**PROBLEM DESCRIPTION:**
The listing is to be repeated exactly, and its pictures are to be left out.

** AVAILABLE RECORDS follows **

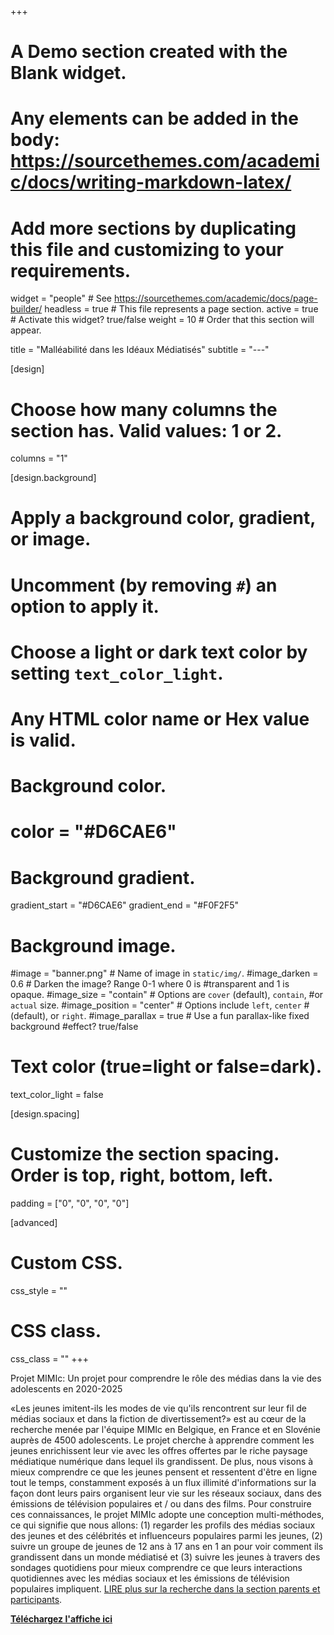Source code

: +++
# A Demo section created with the Blank widget.
# Any elements can be added in the body: https://sourcethemes.com/academic/docs/writing-markdown-latex/
# Add more sections by duplicating this file and customizing to your requirements.

widget = "people"  # See https://sourcethemes.com/academic/docs/page-builder/
headless = true  # This file represents a page section.
active = true  # Activate this widget? true/false
weight = 10  # Order that this section will appear.

title = "Malléabilité dans les Idéaux Médiatisés"
subtitle = "---"

[design]
  # Choose how many columns the section has. Valid values: 1 or 2.
  columns = "1"

[design.background]
  # Apply a background color, gradient, or image.
  #   Uncomment (by removing `#`) an option to apply it.
  #   Choose a light or dark text color by setting `text_color_light`.
  #   Any HTML color name or Hex value is valid.

  # Background color.
  # color = "#D6CAE6"
  
  # Background gradient.
  gradient_start = "#D6CAE6"
  gradient_end = "#F0F2F5"
  
  # Background image.
  #image = "banner.png"  # Name of image in `static/img/`.
#image_darken = 0.6  # Darken the image? Range 0-1 where 0 is #transparent and 1 is opaque.
#image_size = "contain"  #  Options are `cover` (default), `contain`, #or `actual` size.
#image_position = "center"  # Options include `left`, `center` #(default), or `right`.
#image_parallax = true  # Use a fun parallax-like fixed background #effect? true/false

  # Text color (true=light or false=dark).
  text_color_light = false

[design.spacing]
  # Customize the section spacing. Order is top, right, bottom, left.
  padding = ["0", "0", "0", "0"]

[advanced]
 # Custom CSS. 
 css_style = ""
 
 # CSS class.
 css_class = ""
+++

Projet MIMIc: Un projet pour comprendre le rôle des médias dans la vie des adolescents en 2020-2025

«Les jeunes imitent-ils les modes de vie qu'ils rencontrent sur leur fil de médias sociaux et dans la fiction de divertissement?» est au cœur de la recherche menée par l'équipe MIMIc en Belgique, en France et en Slovénie auprès de 4500 adolescents. Le projet cherche à apprendre comment les jeunes enrichissent leur vie avec les offres offertes par le riche paysage médiatique numérique dans lequel ils grandissent. De plus, nous visons à mieux comprendre ce que les jeunes pensent et ressentent d'être en ligne tout le temps, constamment exposés à un flux illimité d'informations sur la façon dont leurs pairs organisent leur vie sur les réseaux sociaux, dans des émissions de télévision populaires et / ou dans des films. Pour construire ces connaissances, le projet MIMIc adopte une conception multi-méthodes, ce qui signifie que nous allons: (1) regarder les profils des médias sociaux des jeunes et des célébrités et influenceurs populaires parmi les jeunes, (2) suivre un groupe de jeunes de 12 ans à 17 ans en 1 an pour voir comment ils grandissent dans un monde médiatisé et (3) suivre les jeunes à travers des sondages quotidiens pour mieux comprendre ce que leurs interactions quotidiennes avec les médias sociaux et les émissions de télévision populaires impliquent. [LIRE plus sur la recherche dans la section parents et participants](http://www.projectmimic.eu/fr/parents/).

<a href="/img/poster_FR.pdf" tabindex="-1"><strong>Téléchargez l'affiche ici</strong></a>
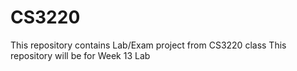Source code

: # CS3220
This repository contains Lab/Exam project from CS3220 class
This repository will be for Week 13 Lab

** End of AVAILABLE RECORDS **

**RESPONSE AREA:**
Source code

: +++
# A Demo section created with the Blank widget.
# Any elements can be added in the body: https://sourcethemes.com/academic/docs/writing-markdown-latex/
# Add more sections by duplicating this file and customizing to your requirements.

widget = "people"  # See https://sourcethemes.com/academic/docs/page-builder/
headless = true  # This file represents a page section.
active = true  # Activate this widget? true/false
weight = 10  # Order that this section will appear.

title = "Malléabilité dans les Idéaux Médiatisés"
subtitle = "---"

[design]
  # Choose how many columns the section has. Valid values: 1 or 2.
  columns = "1"

[design.background]
  # Apply a background color, gradient, or image.
  #   Uncomment (by removing `#`) an option to apply it.
  #   Choose a light or dark text color by setting `text_color_light`.
  #   Any HTML color name or Hex value is valid.

  # Background color.
  # color = "#D6CAE6"
  
  # Background gradient.
  gradient_start = "#D6CAE6"
  gradient_end = "#F0F2F5"
  
  # Background image.
  #image = "banner.png"  # Name of image in `static/img/`.
#image_darken = 0.6  # Darken the image? Range 0-1 where 0 is #transparent and 1 is opaque.
#image_size = "contain"  #  Options are `cover` (default), `contain`, #or `actual` size.
#image_position = "center"  # Options include `left`, `center` #(default), or `right`.
#image_parallax = true  # Use a fun parallax-like fixed background #effect? true/false

  # Text color (true=light or false=dark).
  text_color_light = false

[design.spacing]
  # Customize the section spacing. Order is top, right, bottom, left.
  padding = ["0", "0", "0", "0"]

[advanced]
 # Custom CSS. 
 css_style = ""
 
 # CSS class.
 css_class = ""
+++

Projet MIMIc: Un projet pour comprendre le rôle des médias dans la vie des adolescents en 2020-2025

«Les jeunes imitent-ils les modes de vie qu'ils rencontrent sur leur fil de médias sociaux et dans la fiction de divertissement?» est au cœur de la recherche menée par l'équipe MIMIc en Belgique, en France et en Slovénie auprès de 4500 adolescents. Le projet cherche à apprendre comment les jeunes enrichissent leur vie avec les offres offertes par le riche paysage médiatique numérique dans lequel ils grandissent. De plus, nous visons à mieux comprendre ce que les jeunes pensent et ressentent d'être en ligne tout le temps, constamment exposés à un flux illimité d'informations sur la façon dont leurs pairs organisent leur vie sur les réseaux sociaux, dans des émissions de télévision populaires et / ou dans des films. Pour construire ces connaissances, le projet MIMIc adopte une conception multi-méthodes, ce qui signifie que nous allons: (1) regarder les profils des médias sociaux des jeunes et des célébrités et influenceurs populaires parmi les jeunes, (2) suivre un groupe de jeunes de 12 ans à 17 ans en 1 an pour voir comment ils grandissent dans un monde médiatisé et (3) suivre les jeunes à travers des sondages quotidiens pour mieux comprendre ce que leurs interactions quotidiennes avec les médias sociaux et les émissions de télévision populaires impliquent. [LIRE plus sur la recherche dans la section parents et participants](http://www.projectmimic.eu/fr/parents/).

<a href="/img/poster_FR.pdf" tabindex="-1"><strong>Téléchargez l'affiche ici</strong></a>
Source code

: # CS3220
This repository contains Lab/Exam project from CS3220 class
This repository will be for Week 13 Lab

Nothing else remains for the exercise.